Let's all be honest - in today's competitive musical climate the boundaries between musical styles, and the labels that we put on certain musicians are becoming more and more blurry. Very few musicians can make a living doing just "one thing", and almost no one is able to make it on pure creative output anymore. However, the term "selling out" becomes more and more derogatory to me every day, because in all honesty, musicians need to be versatile to survive in this climate and if you can't read, improvise, and even in some cases, write music, in at least the two general musical fields of common practice period classical music and creative improvised music (whether jazz, or R&B, or funk or whatever) then you are severely disadvantaged. There's nothing negative about playing in front of a crowd that loves your music, even if what your playing is not your best creative work.
Though the above statement is a reality, I am finding more and more that I am striving to be creative and find new musical pathways even though I have steady work in the music field. I went through a hilarious "experimental" phase around 2006 when I thought being creative was just writing music for wild instrumentation, using tone rows, mathematical formulae, and stupidly hard rhythms and thought I had found my voice. I often laugh: my infamous "Three Movements for Melodica, Alto Saxophone, and Hi-Hat" from 2006 at the time was a crowning achievement for me, but now makes more for a really funny story than a moving musical experience
But I digress. I find now that the most satisfying music I am performing is in the casual recital, with chamber musicians, and combining both classical performance with some improvisation. I think I first found this voice in one of my earliest compositions "Suite for Winds, Cello, and Electric Piano" from 2005. Perhaps not quite as daring an ensemble as the Melodica Trio, this one utilized the mellow sonorities of the bass clarinet, cello, French Horn, tenor saxophone, and fender rhodes piano to form 4 short tone poems in the true "Crossover Music" vein. Though rough in the way these pieces hold together, I still look at this piece as the first chapter of what I am currently searching for, and that which is yet to come.
I had a local mountain top experience when I performed with Voce Chamber Artists on a concert which premiered my "Seven Sketches for Clarinet Trio." This piece was nearly everything I had been striving for, and took all my creative skills to, first, put the piece on paper and then make it jump off the page. Accessible, yet not contrived, I thought the performance of this piece was a huge success and I look forward to playing it often.
So where I am going with all this? Music in todays market needs to be accessible, AND creative to survive.
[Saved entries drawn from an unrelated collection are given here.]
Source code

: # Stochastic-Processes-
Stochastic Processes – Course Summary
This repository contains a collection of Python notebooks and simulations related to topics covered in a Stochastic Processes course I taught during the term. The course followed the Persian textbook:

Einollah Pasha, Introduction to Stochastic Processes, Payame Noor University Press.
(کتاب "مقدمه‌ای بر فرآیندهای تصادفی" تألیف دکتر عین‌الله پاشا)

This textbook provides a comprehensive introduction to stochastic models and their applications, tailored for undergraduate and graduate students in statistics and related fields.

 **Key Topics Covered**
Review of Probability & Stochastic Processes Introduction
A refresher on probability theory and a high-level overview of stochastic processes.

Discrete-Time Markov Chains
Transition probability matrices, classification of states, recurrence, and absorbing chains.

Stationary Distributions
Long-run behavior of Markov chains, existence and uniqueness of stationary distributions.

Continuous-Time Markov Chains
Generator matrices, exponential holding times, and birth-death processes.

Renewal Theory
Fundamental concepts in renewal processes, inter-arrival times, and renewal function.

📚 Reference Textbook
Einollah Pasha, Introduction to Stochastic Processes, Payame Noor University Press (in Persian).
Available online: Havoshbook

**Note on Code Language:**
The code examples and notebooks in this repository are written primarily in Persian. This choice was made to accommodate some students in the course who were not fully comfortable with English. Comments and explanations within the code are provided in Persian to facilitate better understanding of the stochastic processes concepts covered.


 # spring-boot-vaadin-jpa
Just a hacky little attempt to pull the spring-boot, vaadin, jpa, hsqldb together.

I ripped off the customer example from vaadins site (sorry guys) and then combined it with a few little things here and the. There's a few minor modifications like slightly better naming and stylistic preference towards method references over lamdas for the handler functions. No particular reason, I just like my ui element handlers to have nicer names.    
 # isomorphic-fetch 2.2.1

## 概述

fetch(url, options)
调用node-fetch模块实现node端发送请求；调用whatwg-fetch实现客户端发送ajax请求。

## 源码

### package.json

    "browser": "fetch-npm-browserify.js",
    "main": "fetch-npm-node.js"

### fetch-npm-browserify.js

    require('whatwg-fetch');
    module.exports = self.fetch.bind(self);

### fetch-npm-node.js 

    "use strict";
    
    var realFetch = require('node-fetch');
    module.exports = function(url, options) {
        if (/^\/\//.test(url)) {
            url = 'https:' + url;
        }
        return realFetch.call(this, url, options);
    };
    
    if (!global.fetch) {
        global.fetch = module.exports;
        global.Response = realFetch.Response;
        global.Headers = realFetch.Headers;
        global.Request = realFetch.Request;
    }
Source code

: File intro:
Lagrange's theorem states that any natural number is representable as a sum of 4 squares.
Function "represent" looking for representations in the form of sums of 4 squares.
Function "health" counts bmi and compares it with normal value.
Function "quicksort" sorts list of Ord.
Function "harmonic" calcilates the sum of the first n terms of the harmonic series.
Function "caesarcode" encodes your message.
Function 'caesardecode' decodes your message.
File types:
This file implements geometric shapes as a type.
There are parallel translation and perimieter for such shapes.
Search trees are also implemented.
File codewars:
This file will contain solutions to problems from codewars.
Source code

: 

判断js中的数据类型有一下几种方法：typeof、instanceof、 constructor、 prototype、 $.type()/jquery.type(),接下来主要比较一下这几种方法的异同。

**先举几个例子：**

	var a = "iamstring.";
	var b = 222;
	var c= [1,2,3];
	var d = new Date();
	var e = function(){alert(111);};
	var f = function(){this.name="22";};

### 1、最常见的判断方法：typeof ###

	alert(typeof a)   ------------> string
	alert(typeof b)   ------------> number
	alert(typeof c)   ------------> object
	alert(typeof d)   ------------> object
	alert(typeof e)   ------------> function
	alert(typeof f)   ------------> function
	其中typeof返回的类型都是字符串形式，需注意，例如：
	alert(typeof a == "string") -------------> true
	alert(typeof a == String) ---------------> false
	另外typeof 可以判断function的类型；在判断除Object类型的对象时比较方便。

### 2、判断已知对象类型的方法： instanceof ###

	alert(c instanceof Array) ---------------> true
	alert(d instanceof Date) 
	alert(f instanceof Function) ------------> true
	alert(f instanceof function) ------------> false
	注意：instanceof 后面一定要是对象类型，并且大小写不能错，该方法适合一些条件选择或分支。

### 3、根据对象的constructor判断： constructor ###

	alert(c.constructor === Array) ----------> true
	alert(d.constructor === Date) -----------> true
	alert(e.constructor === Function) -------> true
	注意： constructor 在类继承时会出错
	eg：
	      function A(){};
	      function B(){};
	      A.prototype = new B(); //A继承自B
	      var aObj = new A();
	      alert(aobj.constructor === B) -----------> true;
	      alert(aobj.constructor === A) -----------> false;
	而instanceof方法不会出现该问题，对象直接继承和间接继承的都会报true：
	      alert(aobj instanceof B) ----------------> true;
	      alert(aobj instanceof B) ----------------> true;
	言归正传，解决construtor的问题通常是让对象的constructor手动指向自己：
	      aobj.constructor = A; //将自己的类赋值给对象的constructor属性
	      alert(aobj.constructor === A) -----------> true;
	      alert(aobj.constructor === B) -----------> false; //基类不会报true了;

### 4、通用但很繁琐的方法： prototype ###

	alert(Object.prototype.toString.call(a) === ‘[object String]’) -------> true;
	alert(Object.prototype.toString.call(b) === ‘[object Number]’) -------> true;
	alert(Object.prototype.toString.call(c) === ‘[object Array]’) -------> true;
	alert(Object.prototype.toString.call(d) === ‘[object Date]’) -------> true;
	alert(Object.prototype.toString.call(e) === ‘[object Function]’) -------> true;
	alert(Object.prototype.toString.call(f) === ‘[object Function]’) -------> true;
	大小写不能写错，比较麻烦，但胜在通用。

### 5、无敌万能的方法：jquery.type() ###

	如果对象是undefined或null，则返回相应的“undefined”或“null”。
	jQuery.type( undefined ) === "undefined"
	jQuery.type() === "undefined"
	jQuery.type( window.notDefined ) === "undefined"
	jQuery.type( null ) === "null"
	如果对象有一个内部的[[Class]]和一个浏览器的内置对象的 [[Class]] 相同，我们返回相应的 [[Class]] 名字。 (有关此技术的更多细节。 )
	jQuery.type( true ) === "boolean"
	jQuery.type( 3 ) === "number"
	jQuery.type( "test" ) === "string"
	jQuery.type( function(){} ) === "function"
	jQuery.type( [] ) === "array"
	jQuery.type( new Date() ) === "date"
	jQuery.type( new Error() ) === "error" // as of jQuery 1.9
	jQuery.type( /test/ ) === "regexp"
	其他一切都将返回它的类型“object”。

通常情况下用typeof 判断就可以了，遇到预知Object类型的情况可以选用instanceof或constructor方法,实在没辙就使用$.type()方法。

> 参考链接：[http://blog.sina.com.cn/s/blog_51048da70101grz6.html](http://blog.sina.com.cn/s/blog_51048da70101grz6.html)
Unfortunately many traditional symphony halls are struggling, concert series patrons are not subscribing, and, well just from anecdotal evidence, there are not many gigs to be had anywhere. I know the economy and its psychological impact is partly to blame, but I wonder if people are just getting too busy, or even too bored, to buy tickets to conventional musical performances. People truly want to experience music that will change them, but sometimes they don't even walk in the door to a concert venue in their backyard.
So anyone following me - watch out, because I am going to be pushing the musical horizon in the upcoming year. I'm not sure what, but I know something big is coming!